§ **Work request**: The reply must contain exactly the lines below from the one with "## Notes on operation" down to the one with "Thunderbird extension, extract", both included, and nothing more; please omit the pictures.

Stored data
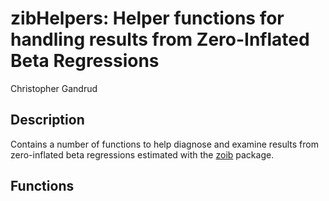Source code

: zibHelpers: Helper functions for handling results from Zero-Inflated Beta
Regressions
===

Christopher Gandrud

## Description

Contains a number of functions to help diagnose and examine results
from zero-inflated beta regressions estimated with the
[zoib](http://cran.r-project.org/web/packages/zoib/index.html) package.

## Functions
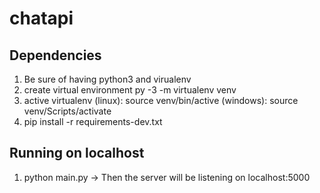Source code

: # chatapi

## Dependencies

1. Be sure of having python3 and virualenv
2. create virtual environment
    py -3 -m virtualenv venv
3. active virtualenv
    (linux): source venv/bin/active (windows): source venv/Scripts/activate
4. pip install -r requirements-dev.txt

## Running on localhost

1. python main.py -> Then the server will be listening on localhost:5000
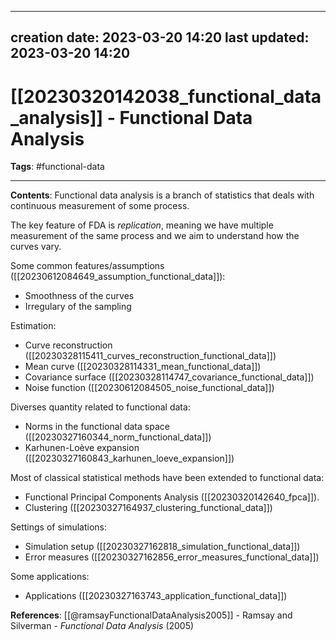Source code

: 
---
creation date: 2023-03-20 14:20
last updated: 2023-03-20 14:20
---
# [[20230320142038_functional_data_analysis]] - Functional Data Analysis
__Tags__: #functional-data 

---
__Contents__: Functional data analysis is a branch of statistics that deals with continuous measurement of some process.

The key feature of FDA is _replication_, meaning we have multiple measurement of the same process and we aim to understand how the curves vary.

Some common features/assumptions ([[20230612084649_assumption_functional_data]]):
* Smoothness of the curves
* Irregulary of the sampling

Estimation:
* Curve reconstruction ([[20230328115411_curves_reconstruction_functional_data]])
* Mean curve ([[20230328114331_mean_functional_data]])
* Covariance surface ([[20230328114747_covariance_functional_data]])
* Noise function ([[20230612084505_noise_functional_data]])

Diverses quantity related to functional data:
* Norms in the functional data space  ([[20230327160344_norm_functional_data]])
* Karhunen-Loève expansion  ([[20230327160843_karhunen_loeve_expansion]])

Most of classical statistical methods have been extended to functional data:
* Functional Principal Components Analysis ([[20230320142640_fpca]]).
* Clustering ([[20230327164937_clustering_functional_data]])

Settings of simulations:
* Simulation setup ([[20230327162818_simulation_functional_data]])
* Error measures ([[20230327162856_error_measures_functional_data]])

Some applications:
* Applications ([[20230327163743_application_functional_data]])

__References__:
[[@ramsayFunctionalDataAnalysis2005]] - Ramsay and Silverman - _Functional Data Analysis_ (2005)

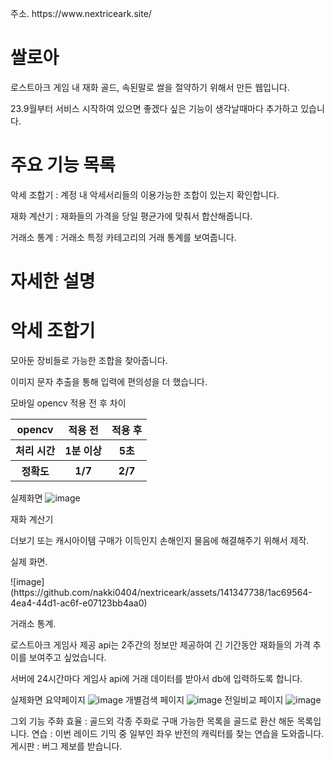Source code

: <p>주소. https://www.nextriceark.site/</p>

<h1>쌀로아</h1>

<p>로스트아크 게임 내 재화 골드, 속된말로 쌀을 절약하기 위해서 만든 웹입니다.</p>

<p>23.9월부터 서비스 시작하여 있으면 좋겠다 싶은 기능이 생각날때마다 추가하고 있습니다.</p>

<h1>주요 기능 목록</h1>
<p>악세 조합기 : 계정 내 악세서리들의 이용가능한 조합이 있는지 확인합니다.</p>
<p>재화 계산기 : 재화들의 가격을 당일 평균가에 맞춰서 합산해줍니다.</p>
<p>거래소 통계 : 거래소 특정 카테고리의 거래 통계를 보여줍니다.</p>


<h1>자세한 설명</h1>

<h1>악세 조합기</h1>

<p>모아둔 장비들로 가능한 조합을 찾아줍니다.</p>
<p>이미지 문자 추출을 통해 입력에 편의성을 더 했습니다.</p>

<p>모바일 opencv 적용 전 후 차이</p>
<table>
 <tr>
   <th>opencv</th>
     <th>적용 전</th>
       <th>적용 후</th>
      </tr>
  <tr>
    <th>처리 시간</th>
      <th>1분 이상</th>
        <th>5초</th>
        </tr>
  <tr>
    <th>정확도</th>
    <th>1/7</th>
    <th>2/7</th>
  </tr>
   


</table>
 

실제화면
![image](https://github.com/nakki0404/nextriceark/assets/141347738/1df006ff-a843-40e6-9ea5-26676cc79449)

재화 계산기

더보기 또는 캐시아이템 구매가 이득인지 손해인지 물음에 해결해주기 위해서 제작.

실제 화면.
<p>![image](https://github.com/nakki0404/nextriceark/assets/141347738/1ac69564-4ea4-44d1-ac6f-e07123bb4aa0)</p>

거래소 통계.

로스트아크 게임사 제공 api는 2주간의 정보만 제공하여 긴 기간동안 재화들의 가격 추이를 보여주고 싶었습니다.

서버에 24시간마다 게임사 api에 거래 데이터를 받아서 db에 입력하도록 합니다.

실제화면
요약페이지
![image](https://github.com/nakki0404/nextriceark/assets/141347738/268ffd26-4789-4b18-899f-f868f41ce35e)
개별검색 페이지
![image](https://github.com/nakki0404/nextriceark/assets/141347738/8a46ed8b-27fb-484d-8023-50fb31634665)
전일비교 페이지
![image](https://github.com/nakki0404/nextriceark/assets/141347738/9d0f80cb-09a5-4cc4-a589-ca011c3e3fc4)

그외 기능
주화 효율 : 골드외 각종 주화로 구매 가능한 목록을 골드로 환산 해둔 목록입니다.
연습 : 이번 레이드 기믹 중 일부인 좌우 반전의 캐릭터를 찾는 연습을 도와줍니다.
게시판 : 버그 제보를 받습니다.
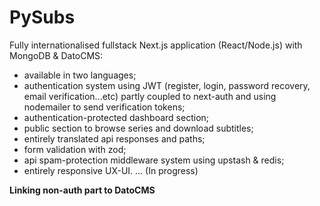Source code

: # РуSubs

Fully internationalised fullstack Next.js application (React/Node.js) with MongoDB & DatoCMS:

- available in two languages;
- authentication system using JWT (register, login, password recovery, email verification...etc) partly coupled to next-auth and using nodemailer to send verification tokens;
- authentication-protected dashboard section;
- public section to browse series and download subtitles;
- entirely translated api responses and paths;
- form validation with zod;
- api spam-protection middleware system using upstash & redis;
- entirely responsive UX-UI.
  ...
(In progress)

**Linking non-auth part to DatoCMS**
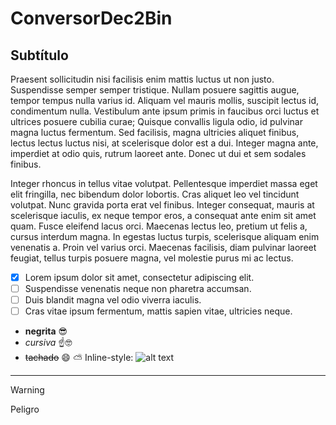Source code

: # ConversorDec2Bin
## Subtítulo 
Praesent sollicitudin nisi facilisis enim mattis luctus ut non justo. Suspendisse semper semper tristique. Nullam posuere sagittis augue, tempor tempus nulla varius id. Aliquam vel mauris mollis, suscipit lectus id, condimentum nulla. Vestibulum ante ipsum primis in faucibus orci luctus et ultrices posuere cubilia curae; Quisque convallis ligula odio, id pulvinar magna luctus fermentum. Sed facilisis, magna ultricies aliquet finibus, lectus lectus luctus nisi, at scelerisque dolor est a dui. Integer magna ante, imperdiet at odio quis, rutrum laoreet ante. Donec ut dui et sem sodales finibus.

Integer rhoncus in tellus vitae volutpat. Pellentesque imperdiet massa eget elit fringilla, nec bibendum dolor lobortis. Cras aliquet leo vel tincidunt volutpat. Nunc gravida porta erat vel finibus. Integer consequat, mauris at scelerisque iaculis, ex neque tempor eros, a consequat ante enim sit amet quam. Fusce eleifend lacus orci. Maecenas lectus leo, pretium ut felis a, cursus interdum magna. In egestas luctus turpis, scelerisque aliquam enim venenatis a. Proin vel varius orci. Maecenas facilisis, diam pulvinar laoreet feugiat, tellus turpis posuere magna, vel molestie purus mi ac lectus.

- [x] Lorem ipsum dolor sit amet, consectetur adipiscing elit.
- [ ] Suspendisse venenatis neque non pharetra accumsan.
- [ ] Duis blandit magna vel odio viverra iaculis.
- [ ] Cras vitae ipsum fermentum, mattis sapien vitae, ultricies neque.

+ **negrita** 😎
+ _cursiva_ ☝️🤓
+ ~~tachado~~ 😄 ⛅
Inline-style: 
![alt text](https://upload.wikimedia.org/wikipedia/commons/2/24/Stray_calico_cat_near_Sagami_River-01.jpg "gato")
---
> [!WARNING]
> Peligro
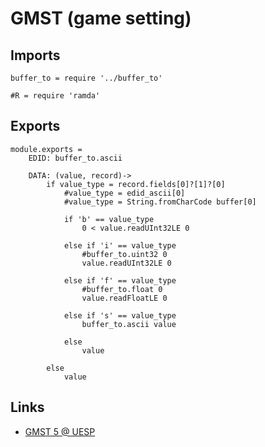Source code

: # GMST (game setting)

## Imports

	buffer_to = require '../buffer_to'

	#R = require 'ramda'


## Exports

	module.exports =
		EDID: buffer_to.ascii

		DATA: (value, record)->
			if value_type = record.fields[0]?[1]?[0]
				#value_type = edid_ascii[0]
				#value_type = String.fromCharCode buffer[0]

				if 'b' == value_type
					0 < value.readUInt32LE 0

				else if 'i' == value_type
					#buffer_to.uint32 0
					value.readUInt32LE 0

				else if 'f' == value_type
					#buffer_to.float 0
					value.readFloatLE 0

				else if 's' == value_type
					buffer_to.ascii value

				else
					value

			else
				value


## Links

- [GMST 5 @ UESP](http://www.uesp.net/wiki/Tes5Mod:Mod_File_Format/GMST)
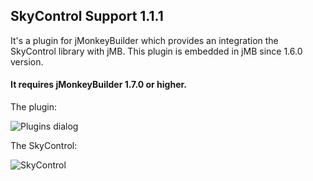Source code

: 
## SkyControl Support 1.1.1

It's a plugin for jMonkeyBuilder which provides an integration the SkyControl library with jMB.
This plugin is embedded in jMB since 1.6.0 version.

#### It requires jMonkeyBuilder 1.7.0 or higher.

The plugin:

![Plugins dialog](https://i.imgur.com/vvarUFd.png)

The SkyControl:

![SkyControl](https://i.imgur.com/xCUXP9H.png)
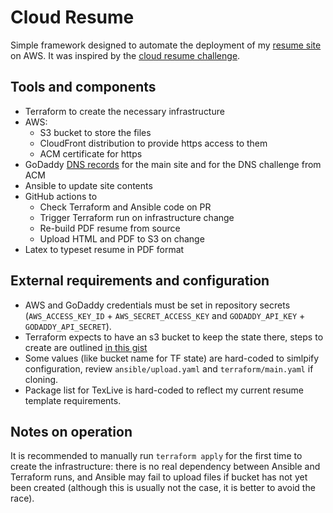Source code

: # Cloud Resume

Simple framework designed to automate the deployment of my [resume site](https://resume.veksh.in) on AWS. It was inspired by the [cloud resume challenge](https://cloudresumechallenge.dev/).

## Tools and components

- Terraform to create the necessary infrastructure
- AWS:
  - S3 bucket to store the files
  - CloudFront distribution to provide https access to them
  - ACM certificate for https
- GoDaddy [DNS records](https://github.com/veksh/terraform-provider-godaddy-dns) for the main site and for the DNS challenge from ACM
- Ansible to update site contents
- GitHub actions to 
  - Check Terraform and Ansible code on PR
  - Trigger Terraform run on infrastructure change
  - Re-build PDF resume from source
  - Upload HTML and PDF to S3 on change
- Latex to typeset resume in PDF format

## External requirements and configuration

- AWS and GoDaddy credentials must be set in repository secrets (`AWS_ACCESS_KEY_ID` + `AWS_SECRET_ACCESS_KEY` and `GODADDY_API_KEY` + `GODADDY_API_SECRET`).
- Terraform expects to have an s3 bucket to keep the state there, steps to create are outlined [in this gist](https://gist.github.com/veksh/c6804b0d32f5138a92fa1cdb7ed67f7d)
- Some values (like bucket name for TF state) are hard-coded to simlpify configuration, review `ansible/upload.yaml` and `terraform/main.yaml` if cloning.
- Package list for TexLive is hard-coded to reflect my current resume template requirements.

## Notes on operation

It is recommended to manually run `terraform apply` for the first time to create the infrastructure: there is no real dependency between Ansible and Terraform runs, and Ansible may fail to upload files if bucket has not yet been created (although this is usually not the case, it is better to avoid the race).
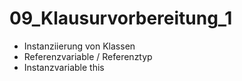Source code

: # 09_Klausurvorbereitung_1


- Instanziierung von Klassen
- Referenzvariable / Referenztyp
- Instanzvariable this
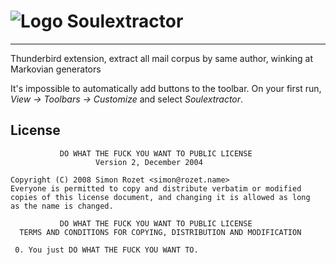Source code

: ![Logo](https://raw.github.com/autoscatto/soulextractor/master/skin/icon.png "Logo") Soulextractor
===========
- - -
Thunderbird extension, extract all mail corpus by same author, winking at Markovian generators

It's impossible to automatically add buttons to the toolbar. On your first run, *View -> Toolbars -> Customize* and select *Soulextractor*.

License
-------
               DO WHAT THE FUCK YOU WANT TO PUBLIC LICENSE
                       Version 2, December 2004

    Copyright (C) 2008 Simon Rozet <simon@rozet.name>
    Everyone is permitted to copy and distribute verbatim or modified
    copies of this license document, and changing it is allowed as long
    as the name is changed.

               DO WHAT THE FUCK YOU WANT TO PUBLIC LICENSE
      TERMS AND CONDITIONS FOR COPYING, DISTRIBUTION AND MODIFICATION

     0. You just DO WHAT THE FUCK YOU WANT TO.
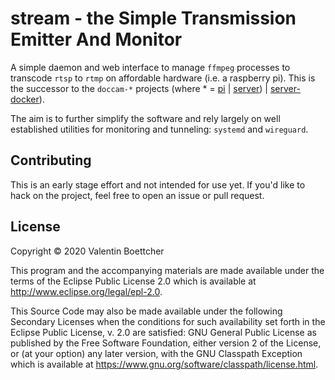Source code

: # stream - the Simple Transmission Emitter And Monitor

A simple daemon and web interface to manage `ffmpeg` processes to
transcode `rtsp` to `rtmp` on affordable hardware (i.e. a raspberry
pi). This is the successor to the `doccam-*` projects (where * =
[pi](https://gitlab.com/vale9811/doccam-pi) |
[server](https://gitlab.com/vale9811/doccam-server)) |
[server-docker](https://gitlab.com/vale9811/doccam-server-docker)).

The aim is to further simplify the software and rely largely on well
established utilities for monitoring and tunneling: `systemd` and
`wireguard`.

## Contributing

This is an early stage effort and not intended for use yet. If you'd
like to hack on the project, feel free to open an issue or pull
request.

## License

Copyright © 2020 Valentin Boettcher

This program and the accompanying materials are made available under the
terms of the Eclipse Public License 2.0 which is available at
http://www.eclipse.org/legal/epl-2.0.

This Source Code may also be made available under the following Secondary
Licenses when the conditions for such availability set forth in the Eclipse
Public License, v. 2.0 are satisfied: GNU General Public License as published by
the Free Software Foundation, either version 2 of the License, or (at your
option) any later version, with the GNU Classpath Exception which is available
at https://www.gnu.org/software/classpath/license.html.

§ **Task response**:
## Notes on operation

It is recommended to manually run `terraform apply` for the first time to create the infrastructure: there is no real dependency between Ansible and Terraform runs, and Ansible may fail to upload files if bucket has not yet been created (although this is usually not the case, it is better to avoid the race).
Source code

: # 09_Klausurvorbereitung_1


- Instanziierung von Klassen
- Referenzvariable / Referenztyp
- Instanzvariable this
Source code

: ![Logo](https://raw.github.com/autoscatto/soulextractor/master/skin/icon.png "Logo") Soulextractor
===========
- - -
Thunderbird extension, extract all mail corpus by same author, winking at Markovian generators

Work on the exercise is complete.